-- Saved entries --
>>>

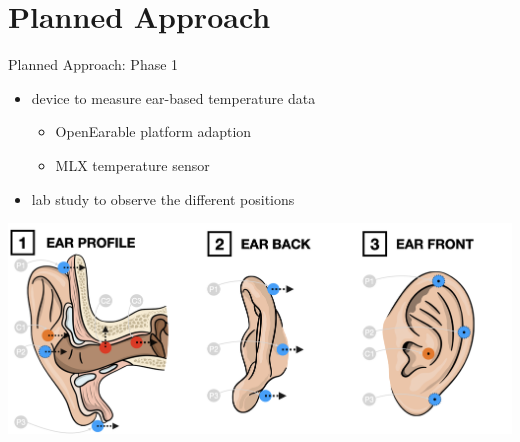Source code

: \documentclass[en]{sdqbeamer}
\begin{document}

\section{Planned Approach}
\begin{frame}{Planned Approach: Phase 1}
    \begin{itemize}
        \item device to measure ear-based temperature data
        \begin{itemize}
            \item OpenEarable platform adaption
            \item MLX temperature sensor
        \end{itemize}
        \item lab study to observe the different positions
    \end{itemize}
    \begin{center}
        \includegraphics[scale=0.17]{../thesis-doc/images/ear_measurement_points/emp.png}    
    \end{center}
\end{frame}
\end{document}

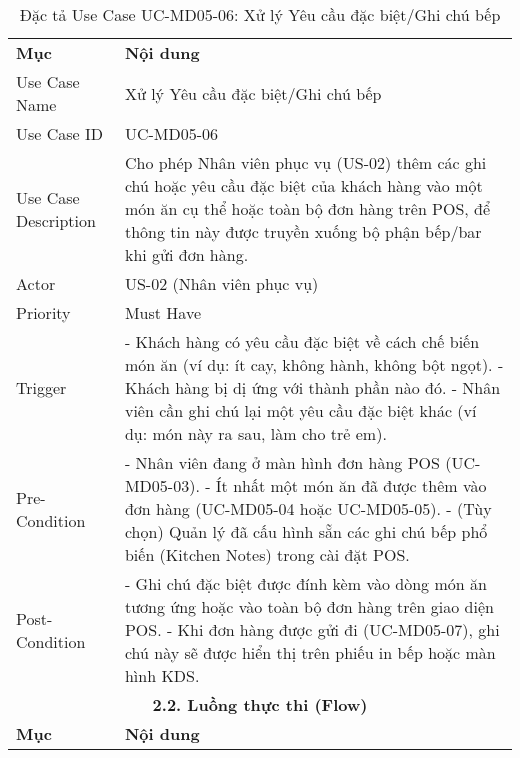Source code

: \begin{longtable}{|m{4cm}|p{11cm}|}
\caption{Đặc tả Use Case UC-MD05-06: Xử lý Yêu cầu đặc biệt/Ghi chú bếp} \label{tab:uc_md05_06} \\
\hline

\endhead %
\hline
\endfoot %
\hline
\endlastfoot %
\multicolumn{2}{|c|}{\textbf{2.1. Tóm tắt (Summary)}} \\
\hline
\textbf{Mục} & \textbf{Nội dung} \\
\hline
Use Case Name & Xử lý Yêu cầu đặc biệt/Ghi chú bếp \\
\hline
Use Case ID & UC-MD05-06 \\
\hline
Use Case Description & Cho phép Nhân viên phục vụ (US-02) thêm các ghi chú hoặc yêu cầu đặc biệt của khách hàng vào một món ăn cụ thể hoặc toàn bộ đơn hàng trên POS, để thông tin này được truyền xuống bộ phận bếp/bar khi gửi đơn hàng. \\
\hline
Actor & US-02 (Nhân viên phục vụ) \\
\hline
Priority & Must Have \\
\hline
Trigger & - Khách hàng có yêu cầu đặc biệt về cách chế biến món ăn (ví dụ: ít cay, không hành, không bột ngọt). \newline - Khách hàng bị dị ứng với thành phần nào đó. \newline - Nhân viên cần ghi chú lại một yêu cầu đặc biệt khác (ví dụ: món này ra sau, làm cho trẻ em). \\
\hline
Pre-Condition & - Nhân viên đang ở màn hình đơn hàng POS (UC-MD05-03). \newline - Ít nhất một món ăn đã được thêm vào đơn hàng (UC-MD05-04 hoặc UC-MD05-05). \newline - (Tùy chọn) Quản lý đã cấu hình sẵn các ghi chú bếp phổ biến (Kitchen Notes) trong cài đặt POS. \\
\hline
Post-Condition & - Ghi chú đặc biệt được đính kèm vào dòng món ăn tương ứng hoặc vào toàn bộ đơn hàng trên giao diện POS. \newline - Khi đơn hàng được gửi đi (UC-MD05-07), ghi chú này sẽ được hiển thị trên phiếu in bếp hoặc màn hình KDS. \\
\hline
\multicolumn{2}{|c|}{\textbf{2.2. Luồng thực thi (Flow)}} \\
\hline
\textbf{Mục} & \textbf{Nội dung} \\
\hline

\end{longtable}
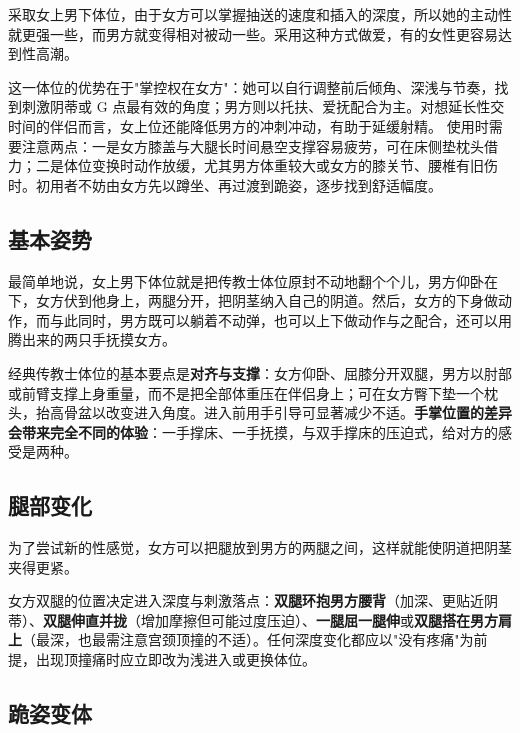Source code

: \documentclass[12pt,UTF8]{ctexbook}
\begin{document}
采取女上男下体位，由于女方可以掌握抽送的速度和插入的深度，所以她的主动性就更强一些，而男方就变得相对被动一些。采用这种方式做爱，有的女性更容易达到性高潮。

\vspace{0.5em}

这一体位的优势在于"掌控权在女方"：她可以自行调整前后倾角、深浅与节奏，找到刺激阴蒂或 G 点最有效的角度；男方则以托扶、爱抚配合为主。对想延长性交时间的伴侣而言，女上位还能降低男方的冲刺冲动，有助于延缓射精。
使用时需要注意两点：一是女方膝盖与大腿长时间悬空支撑容易疲劳，可在床侧垫枕头借力；二是体位变换时动作放缓，尤其男方体重较大或女方的膝关节、腰椎有旧伤时。初用者不妨由女方先以蹲坐、再过渡到跪姿，逐步找到舒适幅度。

\subsection{基本姿势}

最简单地说，女上男下体位就是把传教士体位原封不动地翻个个儿，男方仰卧在下，女方伏到他身上，两腿分开，把阴茎纳入自己的阴道。然后，女方的下身做动作，而与此同时，男方既可以躺着不动弹，也可以上下做动作与之配合，还可以用腾出来的两只手抚摸女方。

\vspace{0.5em}

经典传教士体位的基本要点是\textbf{对齐与支撑}：女方仰卧、屈膝分开双腿，男方以肘部或前臂支撑上身重量，而不是把全部体重压在伴侣身上；可在女方臀下垫一个枕头，抬高骨盆以改变进入角度。进入前用手引导可显著减少不适。\textbf{手掌位置的差异会带来完全不同的体验}：一手撑床、一手抚摸，与双手撑床的压迫式，给对方的感受是两种。

\subsection{腿部变化}

为了尝试新的性感觉，女方可以把腿放到男方的两腿之间，这样就能使阴道把阴茎夹得更紧。

\vspace{0.5em}

女方双腿的位置决定进入深度与刺激落点：\textbf{双腿环抱男方腰背}（加深、更贴近阴蒂）、\textbf{双腿伸直并拢}（增加摩擦但可能过度压迫）、\textbf{一腿屈一腿伸}或\textbf{双腿搭在男方肩上}（最深，也最需注意宫颈顶撞的不适）。任何深度变化都应以"没有疼痛"为前提，出现顶撞痛时应立即改为浅进入或更换体位。

\subsection{跪姿变体}
\end{document}
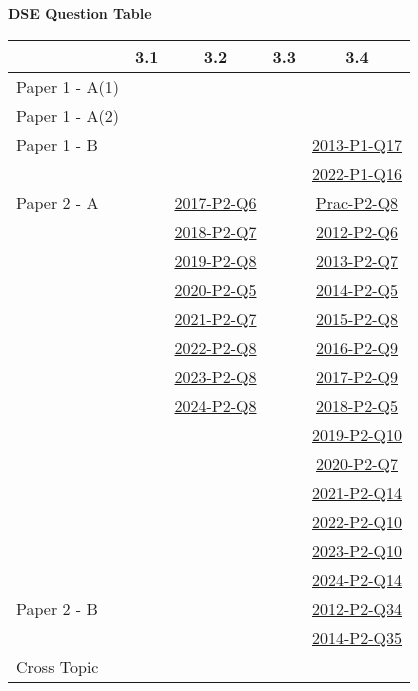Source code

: \documentclass[12pt, a4paper]{article}
\begin{document}
\begin{absolutelynopagebreak}
\begin{center}
\textbf{DSE Question Table}
\end{center}
\begin{center}
\begin{tabular}{|l|c|c|c|c|}
\hline
        & 3.1 & 3.2 & 3.3 & 3.4 \\\hline
\hline
Paper 1 - A(1)&  &  &  &  \\
\hline
Paper 1 - A(2)&  &  &  &  \\
\hline
Paper 1 - B&  &  &  & \hyperref[DSE2013-CoreP1-Q17]{2013-P1-Q17} \\
&  &  &  & \hyperref[DSE2022-CoreP1-Q16]{2022-P1-Q16} \\
\hline
\hline
Paper 2 - A&  & \hyperref[DSE2017-CoreP2-Q06]{2017-P2-Q6} &  & \hyperref[DSE2012P-CoreP2-Q08]{Prac-P2-Q8} \\
&  & \hyperref[DSE2018-CoreP2-Q07]{2018-P2-Q7} &  & \hyperref[DSE2012-CoreP2-Q06]{2012-P2-Q6} \\
&  & \hyperref[DSE2019-CoreP2-Q08]{2019-P2-Q8} &  & \hyperref[DSE2013-CoreP2-Q07]{2013-P2-Q7} \\
&  & \hyperref[DSE2020-CoreP2-Q05]{2020-P2-Q5} &  & \hyperref[DSE2014-CoreP2-Q05]{2014-P2-Q5} \\
&  & \hyperref[DSE2021-CoreP2-Q07]{2021-P2-Q7} &  & \hyperref[DSE2015-CoreP2-Q08]{2015-P2-Q8} \\
&  & \hyperref[DSE2022-CoreP2-Q08]{2022-P2-Q8} &  & \hyperref[DSE2016-CoreP2-Q09]{2016-P2-Q9} \\
&  & \hyperref[DSE2023-CoreP2-Q08]{2023-P2-Q8} &  & \hyperref[DSE2017-CoreP2-Q09]{2017-P2-Q9} \\
&  & \hyperref[DSE2024-CoreP2-Q08]{2024-P2-Q8} &  & \hyperref[DSE2018-CoreP2-Q05]{2018-P2-Q5} \\
&  &  &  & \hyperref[DSE2019-CoreP2-Q10]{2019-P2-Q10} \\
&  &  &  & \hyperref[DSE2020-CoreP2-Q07]{2020-P2-Q7} \\
&  &  &  & \hyperref[DSE2021-CoreP2-Q14]{2021-P2-Q14} \\
&  &  &  & \hyperref[DSE2022-CoreP2-Q10]{2022-P2-Q10} \\
&  &  &  & \hyperref[DSE2023-CoreP2-Q10]{2023-P2-Q10} \\
&  &  &  & \hyperref[DSE2024-CoreP2-Q14]{2024-P2-Q14} \\
\hline
Paper 2 - B&  &  &  & \hyperref[DSE2012-CoreP2-Q34]{2012-P2-Q34} \\
&  &  &  & \hyperref[DSE2014-CoreP2-Q35]{2014-P2-Q35} \\
\hline
\hline
Cross Topic&  &  &  &  \\
\hline
\end{tabular}
\end{center}
\end{absolutelynopagebreak}
\end{document}
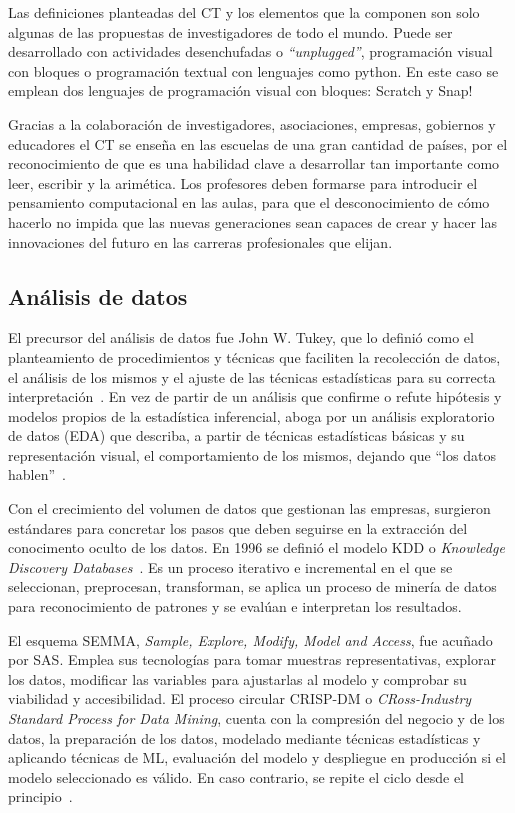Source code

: \documentclass[a4paper, 12pt]{book}
\begin{document}
Las definiciones planteadas del CT y los elementos que la componen son solo algunas de las propuestas de investigadores de todo el mundo. Puede ser desarrollado con actividades desenchufadas o \emph{``unplugged''}, programación visual con bloques o programación textual con lenguajes como python. En este caso se emplean dos lenguajes de programación visual con bloques: Scratch y Snap!

Gracias a la colaboración de investigadores, asociaciones, empresas, gobiernos y educadores el CT se enseña en las escuelas de una gran cantidad de países, por el reconocimiento de que es una habilidad clave a desarrollar tan importante como leer, escribir y la arimética. Los profesores deben formarse para introducir el pensamiento computacional en las aulas, para que el desconocimiento de cómo hacerlo no  impida que las nuevas generaciones sean capaces de crear y hacer las innovaciones del futuro en las carreras profesionales que elijan.

\subsection{Análisis de datos}
\label{subsec:analisis_datos}

El precursor del análisis de datos fue John W. Tukey, que lo definió como el planteamiento de procedimientos y técnicas que faciliten la recolección de datos, el análisis de los mismos y el ajuste de las técnicas estadísticas para su correcta interpretación~\cite{tukey1962future}. En vez de partir de un análisis que confirme o refute hipótesis y modelos propios de la estadística inferencial, aboga por un análisis exploratorio de datos (EDA) que describa, a partir de técnicas estadísticas básicas y su representación visual, el comportamiento de los mismos, dejando que ``los datos hablen''~\cite{tukey1977Eda}.

Con el crecimiento del volumen de datos que gestionan las empresas, surgieron estándares para concretar los pasos que deben seguirse en la extracción del conocimento oculto de los datos. En 1996 se definió el modelo KDD o \emph{Knowledge Discovery Databases}~\cite{fayyad1996kdd}. Es un proceso iterativo e incremental en el que se seleccionan, preprocesan, transforman, se aplica un proceso de minería de datos para reconocimiento de patrones y se evalúan e interpretan los resultados.

El esquema SEMMA, \emph{Sample, Explore, Modify, Model and Access}, fue acuñado por SAS. Emplea sus tecnologías para tomar muestras representativas, explorar los datos, modificar las variables para ajustarlas al modelo y comprobar su viabilidad y accesibilidad. El proceso circular CRISP-DM o \emph{CRoss-Industry Standard Process for Data Mining}, cuenta con la compresión del negocio y de los datos, la preparación de los datos, modelado mediante técnicas estadísticas y aplicando técnicas de ML, evaluación del modelo y despliegue en producción si el modelo seleccionado es válido. En caso contrario, se repite el ciclo desde el principio~\cite{azevedo2008kdd, navlani2021python}.
\end{document}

<<<

-- THE TASK --
In the data above, find each line that has the word "Approach" and copy it out.

-- WRITTEN RESPONSE --
\section{Planned Approach}
\begin{frame}{Planned Approach: Phase 1}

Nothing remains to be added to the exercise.